> EXERCISE DIRECTIONS
Find the line with "- Override trust checks enforced" in the entries below. Repeat it, every following line, and the line with "6. Owner verification + strict mode flag.", exactly and with nothing added.

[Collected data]
▼

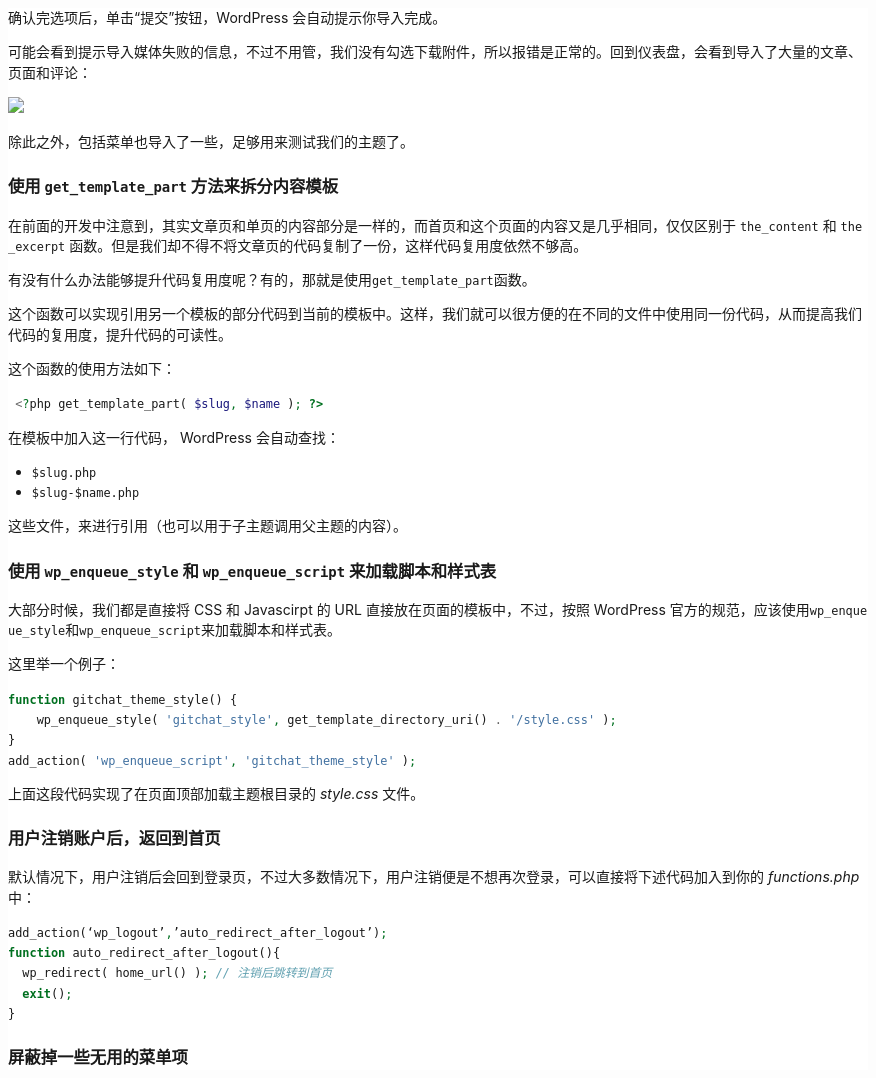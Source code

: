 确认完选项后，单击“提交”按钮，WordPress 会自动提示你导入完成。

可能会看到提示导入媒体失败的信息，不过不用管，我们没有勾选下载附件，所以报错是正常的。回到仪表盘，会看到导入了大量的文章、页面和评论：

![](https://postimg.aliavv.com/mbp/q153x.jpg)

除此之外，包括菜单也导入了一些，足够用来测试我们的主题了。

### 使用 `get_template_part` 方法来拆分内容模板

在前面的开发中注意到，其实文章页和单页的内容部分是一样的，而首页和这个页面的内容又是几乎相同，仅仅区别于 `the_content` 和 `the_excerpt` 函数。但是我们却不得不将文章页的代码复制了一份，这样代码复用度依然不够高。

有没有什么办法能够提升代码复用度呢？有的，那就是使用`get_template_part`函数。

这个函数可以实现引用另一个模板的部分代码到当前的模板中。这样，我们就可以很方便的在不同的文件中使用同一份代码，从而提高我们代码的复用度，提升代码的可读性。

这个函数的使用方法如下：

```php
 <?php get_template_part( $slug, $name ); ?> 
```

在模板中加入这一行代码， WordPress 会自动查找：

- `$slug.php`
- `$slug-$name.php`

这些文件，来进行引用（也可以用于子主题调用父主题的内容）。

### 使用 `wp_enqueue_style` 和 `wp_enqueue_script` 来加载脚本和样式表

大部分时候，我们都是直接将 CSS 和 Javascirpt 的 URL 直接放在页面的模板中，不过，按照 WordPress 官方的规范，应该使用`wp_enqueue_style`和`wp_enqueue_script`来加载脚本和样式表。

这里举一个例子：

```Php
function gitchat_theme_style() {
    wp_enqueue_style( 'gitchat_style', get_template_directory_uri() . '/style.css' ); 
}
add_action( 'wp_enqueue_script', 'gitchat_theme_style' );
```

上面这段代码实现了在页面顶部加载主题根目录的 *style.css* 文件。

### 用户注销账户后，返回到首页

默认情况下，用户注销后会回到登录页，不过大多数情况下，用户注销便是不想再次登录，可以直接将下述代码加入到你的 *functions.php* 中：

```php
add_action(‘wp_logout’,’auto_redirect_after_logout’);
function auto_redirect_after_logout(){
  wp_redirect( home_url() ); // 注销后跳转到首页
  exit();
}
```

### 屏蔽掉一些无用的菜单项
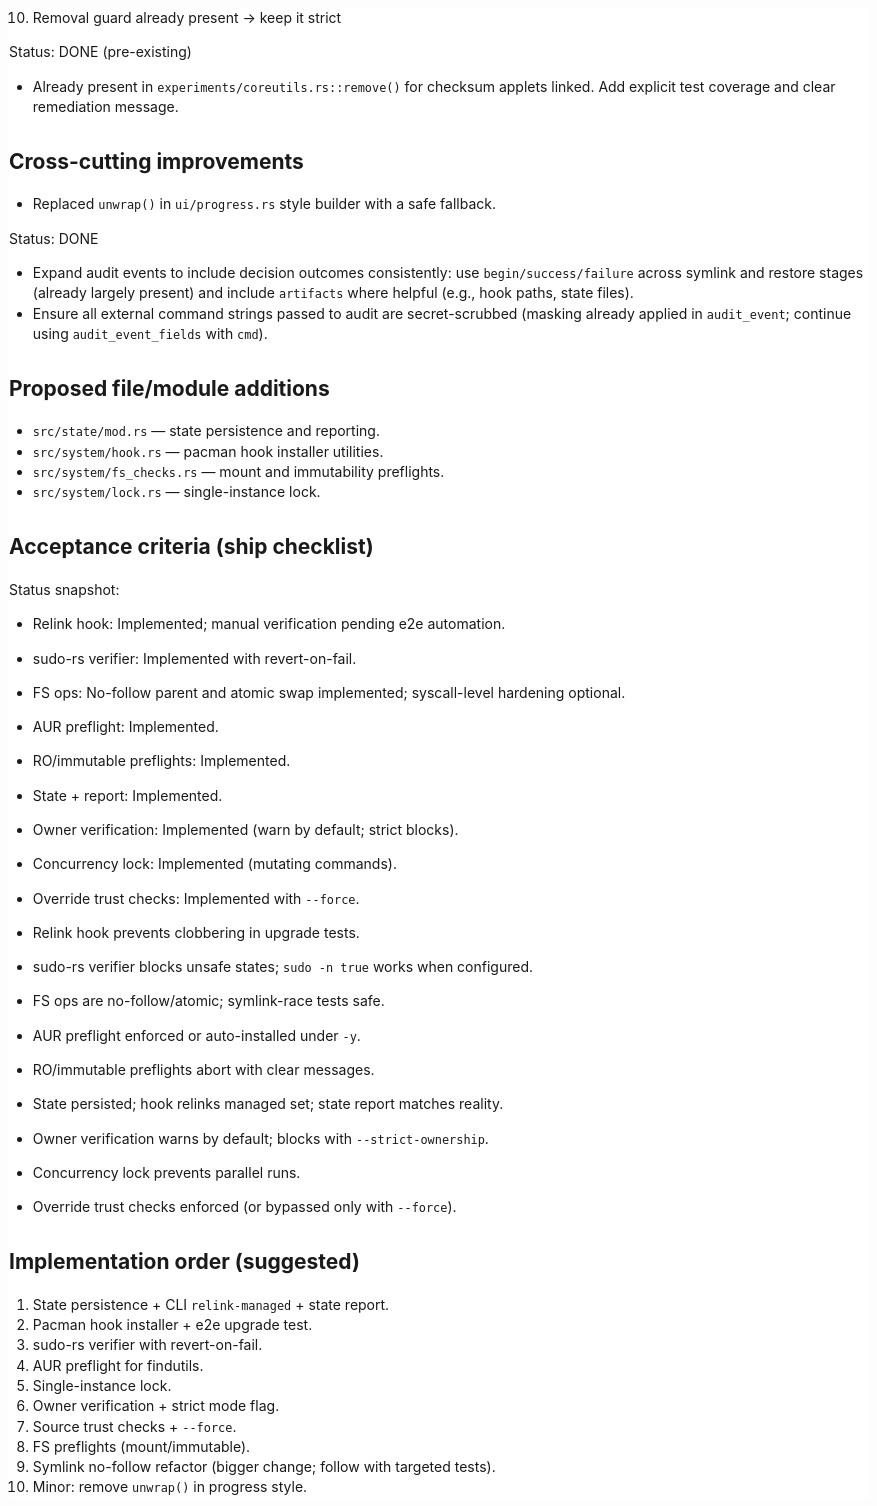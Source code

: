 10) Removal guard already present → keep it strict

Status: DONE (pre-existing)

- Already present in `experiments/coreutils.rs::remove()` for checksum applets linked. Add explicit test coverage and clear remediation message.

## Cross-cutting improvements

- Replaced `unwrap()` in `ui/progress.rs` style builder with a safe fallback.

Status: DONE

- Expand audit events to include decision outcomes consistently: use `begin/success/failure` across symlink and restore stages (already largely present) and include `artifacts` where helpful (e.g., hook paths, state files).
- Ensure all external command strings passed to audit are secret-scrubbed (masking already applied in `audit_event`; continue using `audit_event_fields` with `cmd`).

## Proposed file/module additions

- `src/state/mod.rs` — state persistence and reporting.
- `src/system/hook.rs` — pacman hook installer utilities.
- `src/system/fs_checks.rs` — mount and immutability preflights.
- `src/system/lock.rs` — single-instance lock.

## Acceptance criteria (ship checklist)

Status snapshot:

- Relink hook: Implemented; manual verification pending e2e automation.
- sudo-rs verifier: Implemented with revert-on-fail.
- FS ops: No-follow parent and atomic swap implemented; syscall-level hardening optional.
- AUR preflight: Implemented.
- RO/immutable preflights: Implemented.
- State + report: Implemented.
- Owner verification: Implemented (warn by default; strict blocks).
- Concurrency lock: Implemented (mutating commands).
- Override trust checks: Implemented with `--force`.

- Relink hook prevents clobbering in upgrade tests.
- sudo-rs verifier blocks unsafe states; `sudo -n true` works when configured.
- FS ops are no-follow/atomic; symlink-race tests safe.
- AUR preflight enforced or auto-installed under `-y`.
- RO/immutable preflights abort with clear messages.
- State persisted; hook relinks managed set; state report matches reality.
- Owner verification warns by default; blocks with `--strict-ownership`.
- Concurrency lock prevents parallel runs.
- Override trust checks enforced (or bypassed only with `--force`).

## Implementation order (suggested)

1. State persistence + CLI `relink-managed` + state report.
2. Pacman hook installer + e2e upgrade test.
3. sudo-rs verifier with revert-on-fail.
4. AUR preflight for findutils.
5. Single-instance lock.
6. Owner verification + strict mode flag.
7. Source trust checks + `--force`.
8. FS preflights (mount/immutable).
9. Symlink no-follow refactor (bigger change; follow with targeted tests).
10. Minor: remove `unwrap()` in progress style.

▲

> SOLUTION FOR THIS PROBLEM
- Override trust checks enforced (or bypassed only with `--force`).

## Implementation order (suggested)

1. State persistence + CLI `relink-managed` + state report.
2. Pacman hook installer + e2e upgrade test.
3. sudo-rs verifier with revert-on-fail.
4. AUR preflight for findutils.
5. Single-instance lock.
6. Owner verification + strict mode flag.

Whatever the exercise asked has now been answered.